# Using cryptography as copyright protection for embedded devices

Thomas DETTBARN

Fraunhofer Institute for Integrated Circuits IIS, Erlangen, Germany

Abstract- Copyright protection should not be limited to content alone. Software, running on an embedded device and stored in its flash-ROM, is also in danger of being copied or rebranded, resulting in lost revenues and liability issues. Cryptography is a way to prevent this, while being invisible to the customers.

# I. INTRODUCTION

**Overview** First, this paper shows a way of protecting an embedded device against reverse-engineering and unwanted alteration. The second part is about personalising each device with a uniqe serial number. Finally, the Digitial Radio Mondiale (DRM) prototyping board will be used as an example for a hardware implementation.

Why cryptography? Software in embedded devices is stored in non-volatile memory components.

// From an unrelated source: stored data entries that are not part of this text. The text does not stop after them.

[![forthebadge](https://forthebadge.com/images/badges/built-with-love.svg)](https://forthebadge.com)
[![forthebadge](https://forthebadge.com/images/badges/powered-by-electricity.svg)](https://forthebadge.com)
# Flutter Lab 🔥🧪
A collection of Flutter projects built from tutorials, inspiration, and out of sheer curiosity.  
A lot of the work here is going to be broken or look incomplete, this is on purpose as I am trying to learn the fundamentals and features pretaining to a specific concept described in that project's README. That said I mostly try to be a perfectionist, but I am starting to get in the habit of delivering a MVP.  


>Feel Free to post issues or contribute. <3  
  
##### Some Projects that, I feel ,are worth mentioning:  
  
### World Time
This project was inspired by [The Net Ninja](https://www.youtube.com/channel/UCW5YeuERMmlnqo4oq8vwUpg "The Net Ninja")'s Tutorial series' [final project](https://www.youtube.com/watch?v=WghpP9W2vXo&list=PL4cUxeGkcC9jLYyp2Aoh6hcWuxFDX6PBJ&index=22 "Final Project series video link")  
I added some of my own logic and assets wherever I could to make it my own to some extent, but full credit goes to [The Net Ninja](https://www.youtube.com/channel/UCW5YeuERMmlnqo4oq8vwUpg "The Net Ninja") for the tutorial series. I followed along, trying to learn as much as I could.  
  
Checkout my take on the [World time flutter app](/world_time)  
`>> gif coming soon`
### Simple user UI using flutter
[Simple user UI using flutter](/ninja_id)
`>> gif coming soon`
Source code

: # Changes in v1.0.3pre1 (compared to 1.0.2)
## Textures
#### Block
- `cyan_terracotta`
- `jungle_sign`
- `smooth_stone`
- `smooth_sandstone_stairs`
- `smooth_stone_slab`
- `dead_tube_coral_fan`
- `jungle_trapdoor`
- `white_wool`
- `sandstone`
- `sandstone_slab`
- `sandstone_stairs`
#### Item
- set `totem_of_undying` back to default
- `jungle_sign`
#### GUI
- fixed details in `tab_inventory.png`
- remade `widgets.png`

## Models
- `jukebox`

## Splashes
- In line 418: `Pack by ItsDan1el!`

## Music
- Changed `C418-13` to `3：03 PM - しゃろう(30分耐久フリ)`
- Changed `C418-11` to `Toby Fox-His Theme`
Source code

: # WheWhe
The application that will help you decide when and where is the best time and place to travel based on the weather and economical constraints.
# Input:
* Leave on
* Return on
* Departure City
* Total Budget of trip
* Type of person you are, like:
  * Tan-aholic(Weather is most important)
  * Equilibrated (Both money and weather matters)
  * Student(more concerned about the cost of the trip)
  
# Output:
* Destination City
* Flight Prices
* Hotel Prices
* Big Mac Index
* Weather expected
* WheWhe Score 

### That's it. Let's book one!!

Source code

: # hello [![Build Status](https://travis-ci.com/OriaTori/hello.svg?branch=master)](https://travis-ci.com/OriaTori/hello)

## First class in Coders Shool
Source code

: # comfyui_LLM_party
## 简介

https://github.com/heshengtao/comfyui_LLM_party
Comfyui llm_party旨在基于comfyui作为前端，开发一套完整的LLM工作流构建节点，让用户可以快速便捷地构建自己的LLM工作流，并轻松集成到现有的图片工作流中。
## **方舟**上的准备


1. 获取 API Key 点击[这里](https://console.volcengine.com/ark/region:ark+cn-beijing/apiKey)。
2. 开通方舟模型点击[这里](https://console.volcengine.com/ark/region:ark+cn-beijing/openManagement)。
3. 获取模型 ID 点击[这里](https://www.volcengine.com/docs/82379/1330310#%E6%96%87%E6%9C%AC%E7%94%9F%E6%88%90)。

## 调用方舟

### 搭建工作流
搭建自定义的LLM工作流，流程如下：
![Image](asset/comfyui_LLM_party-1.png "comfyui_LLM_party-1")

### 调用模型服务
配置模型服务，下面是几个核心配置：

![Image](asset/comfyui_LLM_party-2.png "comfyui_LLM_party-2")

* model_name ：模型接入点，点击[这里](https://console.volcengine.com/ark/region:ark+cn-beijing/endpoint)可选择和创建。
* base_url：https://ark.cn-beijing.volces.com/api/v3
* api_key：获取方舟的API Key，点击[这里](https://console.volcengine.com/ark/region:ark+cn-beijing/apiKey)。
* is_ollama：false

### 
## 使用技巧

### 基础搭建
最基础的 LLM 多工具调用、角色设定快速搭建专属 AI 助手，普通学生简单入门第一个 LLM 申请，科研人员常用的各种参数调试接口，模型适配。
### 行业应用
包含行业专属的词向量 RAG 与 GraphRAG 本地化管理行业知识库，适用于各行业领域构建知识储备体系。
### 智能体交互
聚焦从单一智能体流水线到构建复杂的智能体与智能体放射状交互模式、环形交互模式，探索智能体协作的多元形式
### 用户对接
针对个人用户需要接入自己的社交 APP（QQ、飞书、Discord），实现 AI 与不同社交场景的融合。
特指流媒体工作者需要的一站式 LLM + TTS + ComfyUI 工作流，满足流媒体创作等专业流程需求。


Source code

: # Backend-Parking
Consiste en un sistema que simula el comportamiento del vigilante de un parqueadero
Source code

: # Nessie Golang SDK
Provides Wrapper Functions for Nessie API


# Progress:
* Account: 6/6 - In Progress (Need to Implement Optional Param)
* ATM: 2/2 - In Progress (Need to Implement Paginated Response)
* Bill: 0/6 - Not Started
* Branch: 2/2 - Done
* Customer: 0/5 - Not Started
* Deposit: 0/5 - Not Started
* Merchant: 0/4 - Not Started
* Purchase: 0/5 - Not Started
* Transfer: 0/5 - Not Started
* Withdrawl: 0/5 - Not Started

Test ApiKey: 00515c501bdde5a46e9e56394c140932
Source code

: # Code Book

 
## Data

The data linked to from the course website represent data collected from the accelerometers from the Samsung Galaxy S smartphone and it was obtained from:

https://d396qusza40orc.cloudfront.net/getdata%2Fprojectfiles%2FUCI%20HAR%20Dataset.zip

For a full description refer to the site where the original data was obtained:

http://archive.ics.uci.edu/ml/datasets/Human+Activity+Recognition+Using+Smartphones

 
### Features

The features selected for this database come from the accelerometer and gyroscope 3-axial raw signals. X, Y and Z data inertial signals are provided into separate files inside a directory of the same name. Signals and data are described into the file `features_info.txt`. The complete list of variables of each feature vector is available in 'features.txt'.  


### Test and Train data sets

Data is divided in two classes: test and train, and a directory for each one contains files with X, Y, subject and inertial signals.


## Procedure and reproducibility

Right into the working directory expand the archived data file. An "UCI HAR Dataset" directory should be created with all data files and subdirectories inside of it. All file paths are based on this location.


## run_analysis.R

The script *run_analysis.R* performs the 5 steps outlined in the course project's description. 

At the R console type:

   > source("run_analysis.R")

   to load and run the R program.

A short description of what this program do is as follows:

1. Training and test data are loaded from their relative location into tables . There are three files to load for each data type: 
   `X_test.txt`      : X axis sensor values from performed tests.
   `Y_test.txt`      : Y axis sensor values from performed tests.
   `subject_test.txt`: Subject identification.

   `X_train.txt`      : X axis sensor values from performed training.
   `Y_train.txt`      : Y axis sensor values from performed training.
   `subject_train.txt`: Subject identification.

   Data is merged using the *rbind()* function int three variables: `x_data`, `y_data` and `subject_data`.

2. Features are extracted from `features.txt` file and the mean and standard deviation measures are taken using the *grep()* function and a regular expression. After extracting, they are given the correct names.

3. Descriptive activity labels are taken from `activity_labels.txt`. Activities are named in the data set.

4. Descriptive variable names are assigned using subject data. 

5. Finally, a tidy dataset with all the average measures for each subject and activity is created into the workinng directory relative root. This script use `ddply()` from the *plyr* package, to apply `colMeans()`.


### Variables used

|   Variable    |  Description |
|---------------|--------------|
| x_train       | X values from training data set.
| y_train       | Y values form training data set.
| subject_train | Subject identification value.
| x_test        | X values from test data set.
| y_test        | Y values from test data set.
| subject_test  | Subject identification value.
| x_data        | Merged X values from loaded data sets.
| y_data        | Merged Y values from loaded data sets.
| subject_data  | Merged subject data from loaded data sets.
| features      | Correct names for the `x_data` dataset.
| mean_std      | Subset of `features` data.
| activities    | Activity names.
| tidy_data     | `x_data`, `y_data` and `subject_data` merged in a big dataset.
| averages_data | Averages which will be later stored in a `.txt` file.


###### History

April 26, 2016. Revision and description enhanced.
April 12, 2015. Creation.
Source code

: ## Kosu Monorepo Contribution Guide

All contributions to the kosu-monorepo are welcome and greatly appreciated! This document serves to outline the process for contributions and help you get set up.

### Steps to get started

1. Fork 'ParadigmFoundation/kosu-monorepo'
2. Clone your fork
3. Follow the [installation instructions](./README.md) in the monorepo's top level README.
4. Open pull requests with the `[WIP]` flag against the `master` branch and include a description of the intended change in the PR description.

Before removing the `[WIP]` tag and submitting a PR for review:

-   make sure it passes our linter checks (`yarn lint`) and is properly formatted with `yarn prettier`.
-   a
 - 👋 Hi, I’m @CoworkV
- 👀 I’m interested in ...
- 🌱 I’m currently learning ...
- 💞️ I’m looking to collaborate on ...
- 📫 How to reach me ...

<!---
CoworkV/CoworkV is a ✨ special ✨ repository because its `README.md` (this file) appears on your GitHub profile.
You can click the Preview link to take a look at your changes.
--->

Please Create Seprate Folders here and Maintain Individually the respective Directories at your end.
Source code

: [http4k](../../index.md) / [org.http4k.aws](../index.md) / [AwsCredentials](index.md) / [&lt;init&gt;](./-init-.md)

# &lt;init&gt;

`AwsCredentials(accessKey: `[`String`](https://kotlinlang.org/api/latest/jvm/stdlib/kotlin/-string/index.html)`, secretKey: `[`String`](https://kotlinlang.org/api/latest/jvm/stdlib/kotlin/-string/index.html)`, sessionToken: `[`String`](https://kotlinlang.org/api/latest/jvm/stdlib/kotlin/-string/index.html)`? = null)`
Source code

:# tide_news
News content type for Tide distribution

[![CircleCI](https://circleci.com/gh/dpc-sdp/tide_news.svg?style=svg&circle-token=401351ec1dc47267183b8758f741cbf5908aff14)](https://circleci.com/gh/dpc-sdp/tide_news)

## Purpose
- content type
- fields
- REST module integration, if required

Those bear the danger of being extracted, read and analysed, thereby disclosing intellectual property. Making it inaccessible to the customer is no solution, because this also prevents the installation of updates. If the software is encrypted, it is shielded against unwanted analysation and alteration. A customer can still exchange it with an updated version. Terminology Mathematically speaking, the *encryption* of a *plaintext* x is applying a function f to it:

$$f(x) = c$$
  $f^{-1}(c) = x.$  (1)

Applying the inverse function  $f^{-1}$  on the *ciphertext* c is called *decryption*. Usually, the function f is associated with a *key*, so that

$$f_{key1}(x) \neq f_{key2}(x) \qquad \forall \ key1 \neq key2.$$
 (2)

In addition of being injective, f should also be nonstructure-preserving and non-commutative. If f and  $f^{-1}$ use the same key, it is called a *symmetric cipher*, in contrast to *asymmetric* ones, where en- and decryption need two different keys.

## II. Embedded devices

**Booting of an embedded device** Embedded devices (for example cellphones, PDAs, Internet-routers) are typically equipped with a flash-ROM, SRAM and a CPU. Complex ones run an operating system like Linux or Windows Mobile. More basic systems (like MP3-players) execute a single program over and over again.

Because running a program from the ROM is slow and energy-consuming, its content is copied into the on-chip SRAM at boot-time. Once there, it can be handled as intermediate data, which can easily be modified. More precise: A decryption algorithm can be applied to the program, before it is executed.

Performing the decryption in software on the CPU is equally dangerous as leaving the ROM in plaintext: Enabling an attacker to analyse the algorithm, thereby identifying the key. Now he can implement the decryption on his own, giving him the rest of the ROM-image as plaintext.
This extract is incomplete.